Hinzu kommt, dass die Familien toter oder verwundeter Söldner meist arm sind und stillhalten. Sie fürchten, die ihnen zustehende Entschädigung seitens der Privatarmee zu verlieren. "Für einen Toten werden fünf Millionen Rubel gezahlt", erinnert sich Natalja Schukowa vom "Komitee der Soldatenmütter" in Nischni Nowgorod. Von der Summe in Höhe von umgerechnet rund 70.000 Euro habe sie erstmals von der Mutter eines in Syrien getöteten 30-jährigen Söldners gehört. In dem Fall konnte die Frau die Leiche ihres Sohnes in Rostow abholen und bestatten. Auch die Entschädigung von der Privatarmee erhielt sie. Trotzdem wandte sie sich an die "Soldatenmütter" mit der Bitte, herauszufinden, wie ihr Sohn starb. "Aber wir haben niemanden gefunden, der uns weiterhelfen konnte", bedauert Schukowa.

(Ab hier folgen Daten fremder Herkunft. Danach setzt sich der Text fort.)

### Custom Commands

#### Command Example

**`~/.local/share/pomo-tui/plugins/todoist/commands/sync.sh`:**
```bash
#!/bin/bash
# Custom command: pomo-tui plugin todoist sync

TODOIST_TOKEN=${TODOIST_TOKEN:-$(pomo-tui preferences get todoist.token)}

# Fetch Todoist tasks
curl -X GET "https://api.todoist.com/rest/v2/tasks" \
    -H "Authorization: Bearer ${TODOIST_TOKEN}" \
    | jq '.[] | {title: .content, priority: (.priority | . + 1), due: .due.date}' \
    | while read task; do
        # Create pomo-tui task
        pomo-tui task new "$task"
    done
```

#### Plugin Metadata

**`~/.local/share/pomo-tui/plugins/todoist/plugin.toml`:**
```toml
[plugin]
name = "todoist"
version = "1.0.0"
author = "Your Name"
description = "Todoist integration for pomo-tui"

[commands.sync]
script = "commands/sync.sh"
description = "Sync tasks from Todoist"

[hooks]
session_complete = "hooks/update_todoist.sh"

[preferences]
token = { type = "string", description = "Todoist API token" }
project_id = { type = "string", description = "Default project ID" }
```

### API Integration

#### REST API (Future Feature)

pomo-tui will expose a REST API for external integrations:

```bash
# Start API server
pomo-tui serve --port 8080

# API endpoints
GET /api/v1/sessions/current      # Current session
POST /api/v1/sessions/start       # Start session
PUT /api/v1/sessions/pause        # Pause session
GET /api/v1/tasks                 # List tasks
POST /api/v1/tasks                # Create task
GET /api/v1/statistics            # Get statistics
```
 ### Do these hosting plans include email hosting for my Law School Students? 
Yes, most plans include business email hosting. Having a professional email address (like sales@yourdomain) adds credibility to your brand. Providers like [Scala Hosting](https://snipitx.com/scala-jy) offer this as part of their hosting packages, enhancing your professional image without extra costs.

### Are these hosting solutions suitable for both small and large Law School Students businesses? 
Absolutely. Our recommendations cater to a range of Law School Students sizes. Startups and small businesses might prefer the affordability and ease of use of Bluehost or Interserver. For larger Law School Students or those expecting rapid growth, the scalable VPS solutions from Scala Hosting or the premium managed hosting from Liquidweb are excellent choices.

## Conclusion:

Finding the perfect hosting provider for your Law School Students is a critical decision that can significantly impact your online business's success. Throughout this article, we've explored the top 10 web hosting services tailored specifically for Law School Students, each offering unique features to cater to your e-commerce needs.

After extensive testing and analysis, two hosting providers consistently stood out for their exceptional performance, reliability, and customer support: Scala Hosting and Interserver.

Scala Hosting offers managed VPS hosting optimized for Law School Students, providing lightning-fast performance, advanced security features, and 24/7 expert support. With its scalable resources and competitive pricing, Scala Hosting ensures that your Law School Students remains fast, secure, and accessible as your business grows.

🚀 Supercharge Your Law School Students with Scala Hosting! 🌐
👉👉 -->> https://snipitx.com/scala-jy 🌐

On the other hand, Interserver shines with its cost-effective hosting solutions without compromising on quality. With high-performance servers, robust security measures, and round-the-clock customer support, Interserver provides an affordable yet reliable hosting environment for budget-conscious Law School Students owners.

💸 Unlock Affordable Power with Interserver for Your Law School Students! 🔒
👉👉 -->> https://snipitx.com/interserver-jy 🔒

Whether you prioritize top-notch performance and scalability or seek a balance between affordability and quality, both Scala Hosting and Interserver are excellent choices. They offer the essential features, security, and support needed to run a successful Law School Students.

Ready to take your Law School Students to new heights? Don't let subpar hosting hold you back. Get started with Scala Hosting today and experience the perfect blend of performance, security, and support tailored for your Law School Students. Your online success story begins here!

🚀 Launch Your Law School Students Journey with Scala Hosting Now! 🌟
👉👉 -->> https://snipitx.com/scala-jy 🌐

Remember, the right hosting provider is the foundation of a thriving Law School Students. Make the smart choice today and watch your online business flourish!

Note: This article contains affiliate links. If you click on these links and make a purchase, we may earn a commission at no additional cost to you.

Wo sind die Leichen der Söldner?

Recherchen der DW haben ergeben, dass seit dem 7. Februar noch keine einzige Leiche an Angehörige der getöteten Söldner überstellt wurde. Menschenrechtsaktivisten vermuten, dass die Leichen aus Syrien in das 522. Aufnahmezentrum nach Rostow am Don gebracht worden sein könnten. Es ist das größte dieser Art in Russland. Dort können auch DNA-Test durchgeführt werden. Die großen Hangars mit Kühlhäusern für 400 Leichen wurden während des zweiten Tschetschenien-Krieges gebaut.

"Wenn man nicht Angehöriger eines offiziellen Militärs ist, dann darf man das Gelände nicht betreten", erklärt Natalja Schukowa. Und Walentina Melnikowa, Vorsitzende der "Union der Komitees der Soldatenmütter Russlands", erläutert in diesem Zusammenhang: "Tote oder verwundete Söldner kann man nur als einfache russische Bürger suchen, die sich im Ausland befinden, also über die Konsulate sowie über das Außenamt und das Innenministerium." Es sei wie mit Leichen bei einem Flugzeugabsturz. Melnikowa befürchtet, dass die Leichen überhaupt nicht aus Syrien herausgebracht wurden. "Im Donbass wurden sie wenigstens oft direkt an Ort und Stelle beigesetzt", so die Menschenrechtlerin.